John Prine and Kelsey Waldon

Not only did Waldon lose a friend and mentor, but all touring stopped. Since then, Waldon has mostly been stuck at the cabin-like home she shares with her musician partner, Justin Francis, in Ashland City, a hilly little town just northwest of Nashville that reminds her of the rural community of Monkey’s Eyebrow, Kentucky, where she grew up.

“A lot of things got really quiet for a lot of important issues to get louder,” Waldon said. “In this part of my life right now I’m still figuring out a lot of stuff out for myself,” she said. “I’m like four months sober. That was a big change for me. The only reason I’m saying that is because it is a big change.”

“It’s OK to be wrong. It’s OK to change your mind,” she added. “We’re all recovering from something.”

During the time off, Waldon also found herself inspired by the protests of police brutality and racial inequality in America. She chose some of her favorite civil rights-focused songs and called on several of Nashville’s best singer-songwriters of color to help her record them—Kyshona Armstrong, Devon Gilfillian, Adia Victoria and other local artists.

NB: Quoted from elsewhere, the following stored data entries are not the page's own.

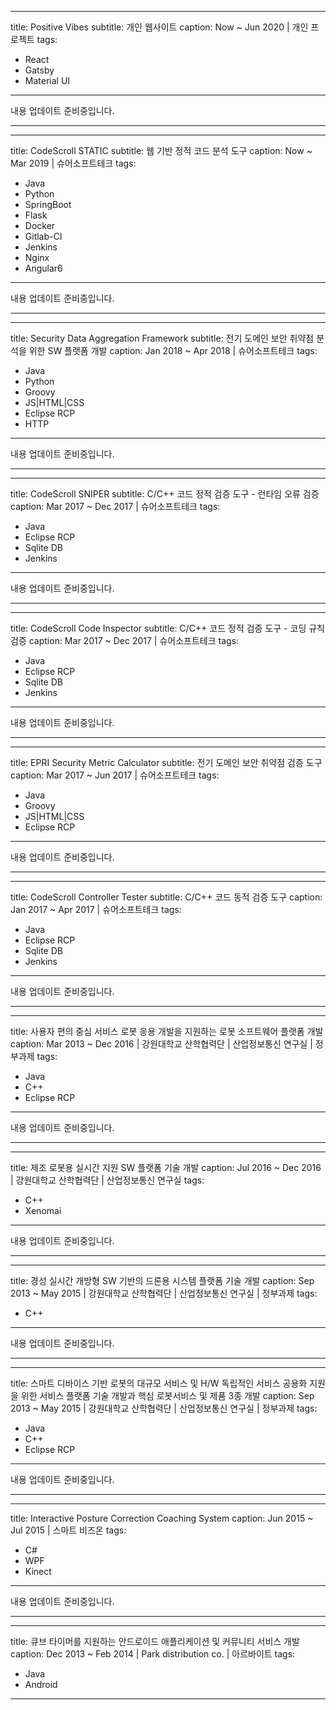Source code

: 
---
title: Positive Vibes
subtitle: 개인 웹사이트
caption: Now ~ Jun 2020 | 개인 프로젝트
tags: 
  - React
  - Gatsby
  - Material UI
---
내용 업데이트 준비중입니다.


-----

    
---
title: CodeScroll STATIC
subtitle: 웹 기반 정적 코드 분석 도구
caption: Now ~ Mar 2019 | 슈어소프트테크
tags: 
  - Java
  - Python
  - SpringBoot
  - Flask
  - Docker
  - Gitlab-CI
  - Jenkins
  - Nginx
  - Angular6
---
내용 업데이트 준비중입니다.

-----

---
title: Security Data Aggregation Framework
subtitle: 전기 도메인 보안 취약점 분석을 위한 SW 플랫폼 개발
caption: Jan 2018 ~ Apr 2018 | 슈어소프트테크
tags: 
  - Java
  - Python
  - Groovy
  - JS|HTML|CSS
  - Eclipse RCP
  - HTTP
---
내용 업데이트 준비중입니다.

-----

---
title: CodeScroll SNIPER
subtitle: C/C++ 코드 정적 검증 도구 - 런타임 오류 검증
caption: Mar 2017 ~ Dec 2017 | 슈어소프트테크
tags: 
  - Java
  - Eclipse RCP
  - Sqlite DB
  - Jenkins
---
내용 업데이트 준비중입니다.

-----
    
---
title: CodeScroll Code Inspector
subtitle: C/C++ 코드 정적 검증 도구 - 코딩 규칙 검증
caption: Mar 2017 ~ Dec 2017 | 슈어소프트테크
tags:
  - Java
  - Eclipse RCP
  - Sqlite DB
  - Jenkins
---
내용 업데이트 준비중입니다.


-----
    
---
title: EPRI Security Metric Calculator
subtitle: 전기 도메인 보안 취약점 검증 도구
caption: Mar 2017 ~ Jun 2017 | 슈어소프트테크
tags:
  - Java
  - Groovy
  - JS|HTML|CSS
  - Eclipse RCP
---
내용 업데이트 준비중입니다.

-----
    
---
title: CodeScroll Controller Tester
subtitle: C/C++ 코드 동적 검증 도구
caption: Jan 2017 ~ Apr 2017 | 슈어소프트테크
tags: 
  - Java
  - Eclipse RCP
  - Sqlite DB
  - Jenkins
---
내용 업데이트 준비중입니다.

-----
    
---
title: 사용자 편의 중심 서비스 로봇 응용 개발을 지원하는 로봇 소프트웨어 플랫폼 개발
caption: Mar 2013 ~ Dec 2016 | 강원대학교 산학협력단 | 산업정보통신 연구실 | 정부과제
tags: 
  - Java
  - C++
  - Eclipse RCP
---
내용 업데이트 준비중입니다.

-----
    
---
title: 제조 로봇용 실시간 지원 SW 플랫폼 기술 개발
caption: Jul 2016 ~ Dec 2016 | 강원대학교 산학협력단 | 산업정보통신 연구실
tags: 
  - C++
  - Xenomai
---
내용 업데이트 준비중입니다.

-----
    
---
title: 경성 실시간 개방형 SW 기반의 드론용 시스템 플랫폼 기술 개발
caption: Sep 2013 ~ May 2015 | 강원대학교 산학협력단 | 산업정보통신 연구실 | 정부과제
tags: 
  - C++
---
내용 업데이트 준비중입니다.

-----
    
---
title: 스마트 디바이스 기반 로봇의 대규모 서비스 및 H/W 독립적인 서비스 공용화 지원을 위한 서비스 플랫폼 기술 개발과 핵심 로봇서비스 및 제품 3종 개발
caption: Sep 2013 ~ May 2015 | 강원대학교 산학협력단 | 산업정보통신 연구실 | 정부과제
tags: 
  - Java
  - C++
  - Eclipse RCP
---
내용 업데이트 준비중입니다.

-----
    
---
title: Interactive Posture Correction Coaching System
caption: Jun 2015 ~ Jul 2015 | 스마트 비즈온
tags:
  - C#
  - WPF
  - Kinect
---
내용 업데이트 준비중입니다.

-----
    
---
title: 큐브 타이머를 지원하는 안드로이드 애플리케이션 및 커뮤니티 서비스 개발
caption: Dec 2013 ~ Feb 2014 | Park distribution co. | 아르바이트
tags:
  - Java
  - Android
---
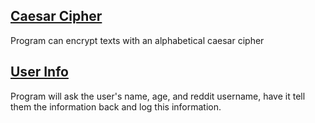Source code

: <h2>
  <a href="https://github.com/SarthakU/DailyProgrammer/blob/master/Ruby/Daily003_easy/Caesar.rb">Caesar Cipher</a>
</h2>
Program can encrypt texts with an alphabetical caesar cipher

<h2>
  <a href="https://github.com/SarthakU/DailyProgrammer/blob/master/Ruby/Daily001_easy/UserInfo.rb">User Info</a>
</h2>
Program will ask the user's name, age, and reddit username, have it tell them the information back and log this information.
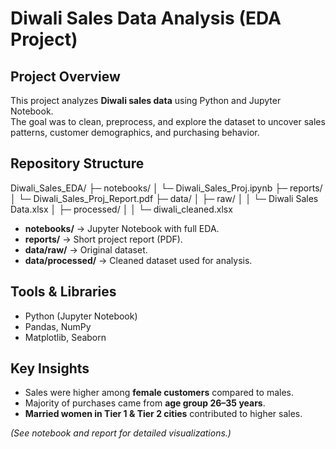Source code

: # Diwali Sales Data Analysis (EDA Project)

## Project Overview
This project analyzes **Diwali sales data** using Python and Jupyter Notebook.  
The goal was to clean, preprocess, and explore the dataset to uncover sales patterns, customer demographics, and purchasing behavior.

## Repository Structure
Diwali_Sales_EDA/
├─ notebooks/
│ └─ Diwali_Sales_Proj.ipynb
├─ reports/
│ └─ Diwali_Sales_Proj_Report.pdf
├─ data/
│ ├─ raw/
│ │ └─ Diwali Sales Data.xlsx
│ ├─ processed/
│ │ └─ diwali_cleaned.xlsx

- **notebooks/** → Jupyter Notebook with full EDA.  
- **reports/** → Short project report (PDF).  
- **data/raw/** → Original dataset.  
- **data/processed/** → Cleaned dataset used for analysis.  

## Tools & Libraries
- Python (Jupyter Notebook)  
- Pandas, NumPy  
- Matplotlib, Seaborn  

## Key Insights
- Sales were higher among **female customers** compared to males.  
- Majority of purchases came from **age group 26–35 years**.  
- **Married women in Tier 1 & Tier 2 cities** contributed to higher sales.  

*(See notebook and report for detailed visualizations.)*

Waldon and friends gathered at Ronnie’s Place, the charming old studio on Music Row formerly owned by soulful country singer Milsap himself, Roy Orbison and others.

The result is the seven-song collection, They’ll Never Keep Us Down, released in November 2020 as a benefit for Waldon’s chosen political causes, Hood to the Holler and the Appalachian Citizens’ Law Center.

“My music in general has always been semi-politically charged,” Waldon said.

Peace and understanding

It’s easy to see why Prine saw a kindred songwriting spirit in Waldon. Her down-home phrasing belies complex stories of rough-and-tumble family life, a rejection of tradition, and also a longing for home.

Unlike many of her own songs, Waldon’s covers of Neil Young, Bob Dylan, Hazel Dickens and others aren’t autobiographical. But the performances stand as some of her most powerful yet, blending her Kentucky accent and bluegrass-influenced melodies with the soulful voices of her friends and a slight rock ‘n roll sneer.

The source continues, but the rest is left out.